◆ PROBLEM DETAILS:
Give again, word for word, each line below starting at the one that contains "to boot directly" and ending at the one that contains "Addresses (Legacy P2PKH)".

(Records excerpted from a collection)
BEGIN

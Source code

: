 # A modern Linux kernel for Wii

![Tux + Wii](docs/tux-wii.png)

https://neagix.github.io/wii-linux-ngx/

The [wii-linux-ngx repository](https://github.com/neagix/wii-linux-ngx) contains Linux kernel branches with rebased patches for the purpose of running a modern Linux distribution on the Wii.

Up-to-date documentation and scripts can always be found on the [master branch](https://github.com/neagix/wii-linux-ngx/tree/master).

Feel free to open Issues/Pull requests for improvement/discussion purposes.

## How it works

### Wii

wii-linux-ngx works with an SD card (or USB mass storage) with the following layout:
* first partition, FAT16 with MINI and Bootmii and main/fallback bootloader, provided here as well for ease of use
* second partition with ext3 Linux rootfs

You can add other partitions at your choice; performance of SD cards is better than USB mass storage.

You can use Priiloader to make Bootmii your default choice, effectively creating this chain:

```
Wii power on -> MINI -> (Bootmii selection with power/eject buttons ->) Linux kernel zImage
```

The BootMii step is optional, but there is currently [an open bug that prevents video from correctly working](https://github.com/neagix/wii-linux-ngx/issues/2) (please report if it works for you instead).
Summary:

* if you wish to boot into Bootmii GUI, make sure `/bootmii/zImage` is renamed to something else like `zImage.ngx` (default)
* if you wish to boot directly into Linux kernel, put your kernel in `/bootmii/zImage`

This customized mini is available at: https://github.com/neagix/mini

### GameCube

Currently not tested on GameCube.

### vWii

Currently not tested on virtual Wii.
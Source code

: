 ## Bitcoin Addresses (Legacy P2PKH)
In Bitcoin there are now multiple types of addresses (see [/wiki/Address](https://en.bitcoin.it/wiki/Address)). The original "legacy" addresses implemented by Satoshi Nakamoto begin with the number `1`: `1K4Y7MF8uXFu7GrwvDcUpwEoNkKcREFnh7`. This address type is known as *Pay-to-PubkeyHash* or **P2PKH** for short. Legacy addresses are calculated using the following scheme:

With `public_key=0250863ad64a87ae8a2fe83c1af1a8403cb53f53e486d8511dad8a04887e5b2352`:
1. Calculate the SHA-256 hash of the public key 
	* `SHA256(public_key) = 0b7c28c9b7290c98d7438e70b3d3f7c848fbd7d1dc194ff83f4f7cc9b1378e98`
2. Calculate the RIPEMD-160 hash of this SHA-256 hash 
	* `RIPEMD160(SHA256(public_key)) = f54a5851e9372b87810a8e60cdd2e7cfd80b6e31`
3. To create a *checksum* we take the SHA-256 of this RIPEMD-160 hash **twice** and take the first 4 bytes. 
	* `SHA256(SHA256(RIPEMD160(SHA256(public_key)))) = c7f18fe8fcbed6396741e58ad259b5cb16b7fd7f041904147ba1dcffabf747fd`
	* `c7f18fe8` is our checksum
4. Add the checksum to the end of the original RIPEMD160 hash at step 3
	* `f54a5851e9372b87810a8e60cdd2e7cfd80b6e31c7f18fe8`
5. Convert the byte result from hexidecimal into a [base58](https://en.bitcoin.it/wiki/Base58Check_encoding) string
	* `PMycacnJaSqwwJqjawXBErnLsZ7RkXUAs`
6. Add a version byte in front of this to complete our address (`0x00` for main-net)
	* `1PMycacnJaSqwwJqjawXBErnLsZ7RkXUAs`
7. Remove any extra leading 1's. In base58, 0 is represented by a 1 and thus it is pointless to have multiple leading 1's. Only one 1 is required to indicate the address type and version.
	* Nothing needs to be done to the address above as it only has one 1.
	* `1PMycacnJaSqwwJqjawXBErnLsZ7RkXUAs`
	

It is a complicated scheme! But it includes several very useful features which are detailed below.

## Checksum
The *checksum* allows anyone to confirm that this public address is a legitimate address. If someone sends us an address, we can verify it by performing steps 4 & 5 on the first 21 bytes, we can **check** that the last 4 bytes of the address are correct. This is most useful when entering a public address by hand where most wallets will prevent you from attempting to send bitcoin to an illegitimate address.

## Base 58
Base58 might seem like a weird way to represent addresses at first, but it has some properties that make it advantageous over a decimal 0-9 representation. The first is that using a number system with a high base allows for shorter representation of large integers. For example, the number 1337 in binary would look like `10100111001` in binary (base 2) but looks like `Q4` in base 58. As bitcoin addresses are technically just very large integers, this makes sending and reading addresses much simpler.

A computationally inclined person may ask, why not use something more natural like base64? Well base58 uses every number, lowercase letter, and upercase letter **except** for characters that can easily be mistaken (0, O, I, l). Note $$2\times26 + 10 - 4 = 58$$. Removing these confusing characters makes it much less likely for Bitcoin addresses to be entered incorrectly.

END

◆ ANSWER TO THIS TASK:
* if you wish to boot directly into Linux kernel, put your kernel in `/bootmii/zImage`

This customized mini is available at: https://github.com/neagix/mini

### GameCube

Currently not tested on GameCube.

### vWii

Currently not tested on virtual Wii.
Source code

: ## Bitcoin Addresses (Legacy P2PKH)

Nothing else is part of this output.